» **INFORMATION PROVIDED**
--- START ---

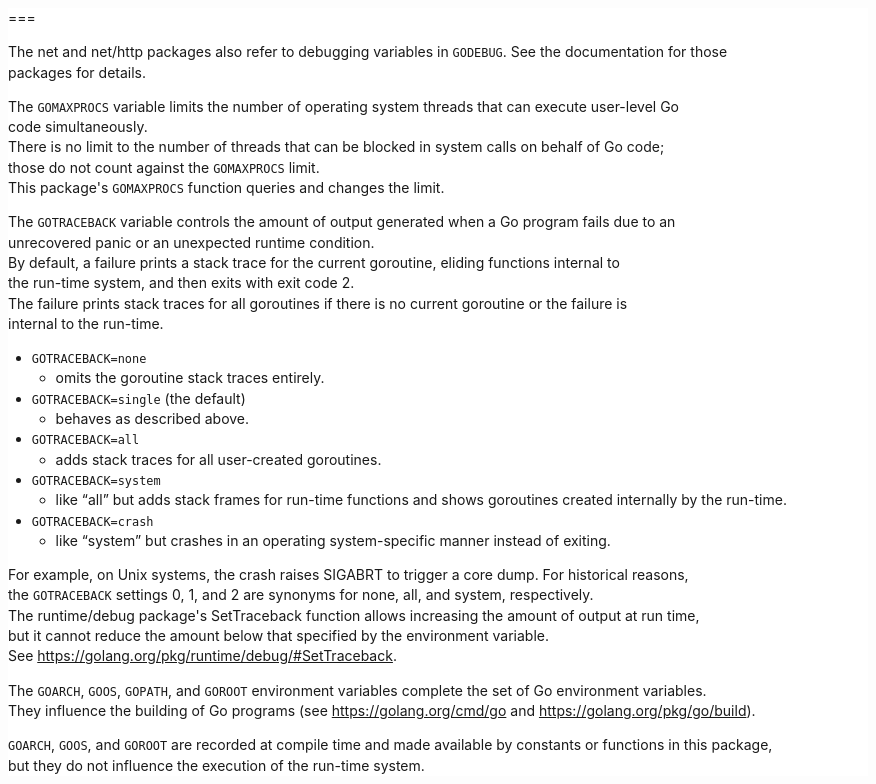 ===

The net and net/http packages also refer to debugging variables in `GODEBUG`. See the documentation for those  
packages for details.

The `GOMAXPROCS` variable limits the number of operating system threads that can execute user-level Go  
code simultaneously.  
There is no limit to the number of threads that can be blocked in system calls on behalf of Go code;  
those do not count against the `GOMAXPROCS` limit.  
This package's `GOMAXPROCS` function queries and changes the limit.

The `GOTRACEBACK` variable controls the amount of output generated when a Go program fails due to an  
unrecovered panic or an unexpected runtime condition.  
By default, a failure prints a stack trace for the current goroutine, eliding functions internal to  
the run-time system, and then exits with exit code 2.  
The failure prints stack traces for all goroutines if there is no current goroutine or the failure is  
internal to the run-time.

-	`GOTRACEBACK=none`
	-	omits the goroutine stack traces entirely.  
-	`GOTRACEBACK=single` (the default)
	-	behaves as described above.  
-	`GOTRACEBACK=all`
	-	adds stack traces for all user-created goroutines.  
-	`GOTRACEBACK=system`
	-	like “all” but adds stack frames for run-time functions and shows goroutines created internally by the run-time.  
-	`GOTRACEBACK=crash`
	-	like “system” but crashes in an operating system-specific manner instead of exiting.  

For example, on Unix systems, the crash raises SIGABRT to trigger a core dump. For historical reasons,  
the `GOTRACEBACK` settings 0, 1, and 2 are synonyms for none, all, and system, respectively.  
The runtime/debug package's SetTraceback function allows increasing the amount of output at run time,  
but it cannot reduce the amount below that specified by the environment variable.  
See https://golang.org/pkg/runtime/debug/#SetTraceback.

The `GOARCH`, `GOOS`, `GOPATH`, and `GOROOT` environment variables complete the set of Go environment variables.  
They influence the building of Go programs (see https://golang.org/cmd/go and https://golang.org/pkg/go/build).

`GOARCH`, `GOOS`, and `GOROOT` are recorded at compile time and made available by constants or functions in this package,  
but they do not influence the execution of the run-time system.
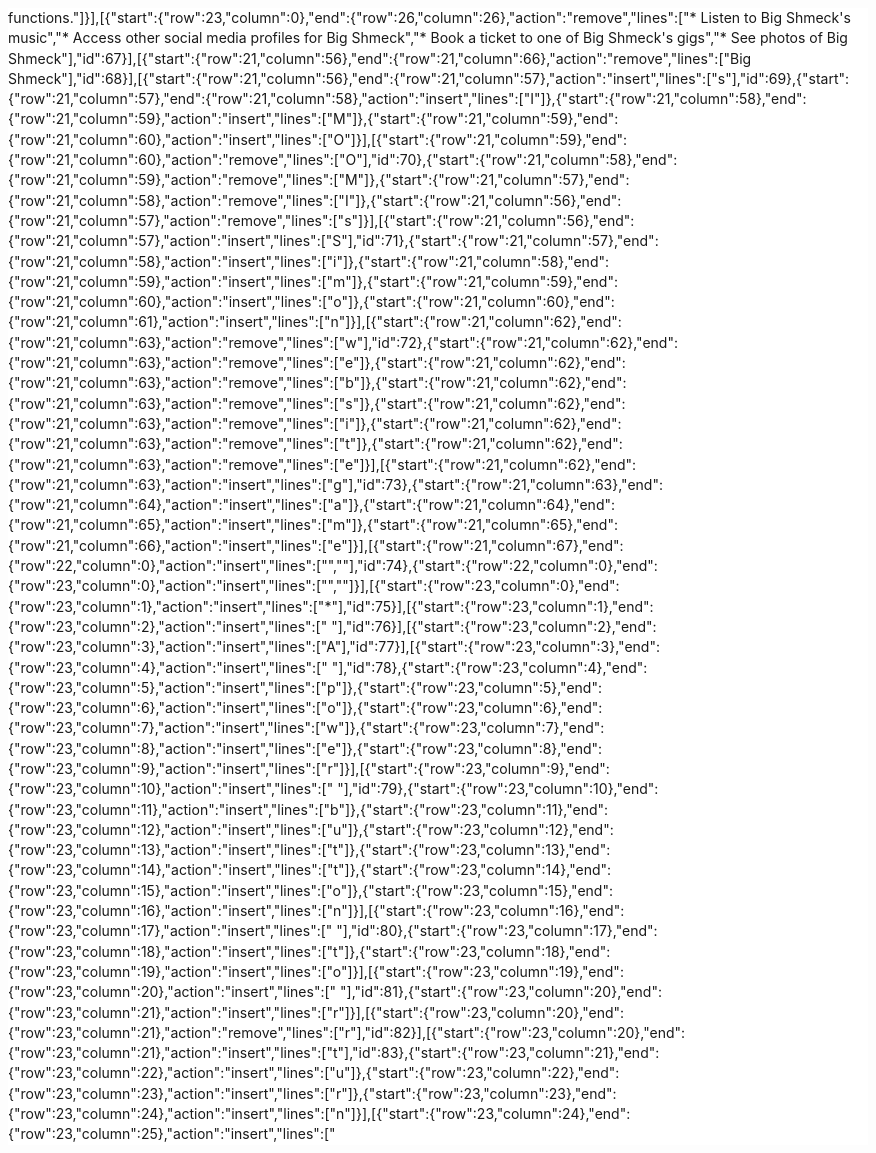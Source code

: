 functions."]}],[{"start":{"row":23,"column":0},"end":{"row":26,"column":26},"action":"remove","lines":["* Listen to Big Shmeck's music","* Access other social media profiles for Big Shmeck","* Book a ticket to one of Big Shmeck's gigs","* See photos of Big Shmeck"],"id":67}],[{"start":{"row":21,"column":56},"end":{"row":21,"column":66},"action":"remove","lines":["Big Shmeck"],"id":68}],[{"start":{"row":21,"column":56},"end":{"row":21,"column":57},"action":"insert","lines":["s"],"id":69},{"start":{"row":21,"column":57},"end":{"row":21,"column":58},"action":"insert","lines":["I"]},{"start":{"row":21,"column":58},"end":{"row":21,"column":59},"action":"insert","lines":["M"]},{"start":{"row":21,"column":59},"end":{"row":21,"column":60},"action":"insert","lines":["O"]}],[{"start":{"row":21,"column":59},"end":{"row":21,"column":60},"action":"remove","lines":["O"],"id":70},{"start":{"row":21,"column":58},"end":{"row":21,"column":59},"action":"remove","lines":["M"]},{"start":{"row":21,"column":57},"end":{"row":21,"column":58},"action":"remove","lines":["I"]},{"start":{"row":21,"column":56},"end":{"row":21,"column":57},"action":"remove","lines":["s"]}],[{"start":{"row":21,"column":56},"end":{"row":21,"column":57},"action":"insert","lines":["S"],"id":71},{"start":{"row":21,"column":57},"end":{"row":21,"column":58},"action":"insert","lines":["i"]},{"start":{"row":21,"column":58},"end":{"row":21,"column":59},"action":"insert","lines":["m"]},{"start":{"row":21,"column":59},"end":{"row":21,"column":60},"action":"insert","lines":["o"]},{"start":{"row":21,"column":60},"end":{"row":21,"column":61},"action":"insert","lines":["n"]}],[{"start":{"row":21,"column":62},"end":{"row":21,"column":63},"action":"remove","lines":["w"],"id":72},{"start":{"row":21,"column":62},"end":{"row":21,"column":63},"action":"remove","lines":["e"]},{"start":{"row":21,"column":62},"end":{"row":21,"column":63},"action":"remove","lines":["b"]},{"start":{"row":21,"column":62},"end":{"row":21,"column":63},"action":"remove","lines":["s"]},{"start":{"row":21,"column":62},"end":{"row":21,"column":63},"action":"remove","lines":["i"]},{"start":{"row":21,"column":62},"end":{"row":21,"column":63},"action":"remove","lines":["t"]},{"start":{"row":21,"column":62},"end":{"row":21,"column":63},"action":"remove","lines":["e"]}],[{"start":{"row":21,"column":62},"end":{"row":21,"column":63},"action":"insert","lines":["g"],"id":73},{"start":{"row":21,"column":63},"end":{"row":21,"column":64},"action":"insert","lines":["a"]},{"start":{"row":21,"column":64},"end":{"row":21,"column":65},"action":"insert","lines":["m"]},{"start":{"row":21,"column":65},"end":{"row":21,"column":66},"action":"insert","lines":["e"]}],[{"start":{"row":21,"column":67},"end":{"row":22,"column":0},"action":"insert","lines":["",""],"id":74},{"start":{"row":22,"column":0},"end":{"row":23,"column":0},"action":"insert","lines":["",""]}],[{"start":{"row":23,"column":0},"end":{"row":23,"column":1},"action":"insert","lines":["*"],"id":75}],[{"start":{"row":23,"column":1},"end":{"row":23,"column":2},"action":"insert","lines":[" "],"id":76}],[{"start":{"row":23,"column":2},"end":{"row":23,"column":3},"action":"insert","lines":["A"],"id":77}],[{"start":{"row":23,"column":3},"end":{"row":23,"column":4},"action":"insert","lines":[" "],"id":78},{"start":{"row":23,"column":4},"end":{"row":23,"column":5},"action":"insert","lines":["p"]},{"start":{"row":23,"column":5},"end":{"row":23,"column":6},"action":"insert","lines":["o"]},{"start":{"row":23,"column":6},"end":{"row":23,"column":7},"action":"insert","lines":["w"]},{"start":{"row":23,"column":7},"end":{"row":23,"column":8},"action":"insert","lines":["e"]},{"start":{"row":23,"column":8},"end":{"row":23,"column":9},"action":"insert","lines":["r"]}],[{"start":{"row":23,"column":9},"end":{"row":23,"column":10},"action":"insert","lines":[" "],"id":79},{"start":{"row":23,"column":10},"end":{"row":23,"column":11},"action":"insert","lines":["b"]},{"start":{"row":23,"column":11},"end":{"row":23,"column":12},"action":"insert","lines":["u"]},{"start":{"row":23,"column":12},"end":{"row":23,"column":13},"action":"insert","lines":["t"]},{"start":{"row":23,"column":13},"end":{"row":23,"column":14},"action":"insert","lines":["t"]},{"start":{"row":23,"column":14},"end":{"row":23,"column":15},"action":"insert","lines":["o"]},{"start":{"row":23,"column":15},"end":{"row":23,"column":16},"action":"insert","lines":["n"]}],[{"start":{"row":23,"column":16},"end":{"row":23,"column":17},"action":"insert","lines":[" "],"id":80},{"start":{"row":23,"column":17},"end":{"row":23,"column":18},"action":"insert","lines":["t"]},{"start":{"row":23,"column":18},"end":{"row":23,"column":19},"action":"insert","lines":["o"]}],[{"start":{"row":23,"column":19},"end":{"row":23,"column":20},"action":"insert","lines":[" "],"id":81},{"start":{"row":23,"column":20},"end":{"row":23,"column":21},"action":"insert","lines":["r"]}],[{"start":{"row":23,"column":20},"end":{"row":23,"column":21},"action":"remove","lines":["r"],"id":82}],[{"start":{"row":23,"column":20},"end":{"row":23,"column":21},"action":"insert","lines":["t"],"id":83},{"start":{"row":23,"column":21},"end":{"row":23,"column":22},"action":"insert","lines":["u"]},{"start":{"row":23,"column":22},"end":{"row":23,"column":23},"action":"insert","lines":["r"]},{"start":{"row":23,"column":23},"end":{"row":23,"column":24},"action":"insert","lines":["n"]}],[{"start":{"row":23,"column":24},"end":{"row":23,"column":25},"action":"insert","lines":["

--- END ---

» **PROBLEM TO WORK ON**
In the listing above, find the line holding "but they do" and the line holding "Source code". Reproduce those two lines and all between them exactly, leaving out pictures.

» **RESULT FOR THIS EXERCISE**
but they do not influence the execution of the run-time system.
Source code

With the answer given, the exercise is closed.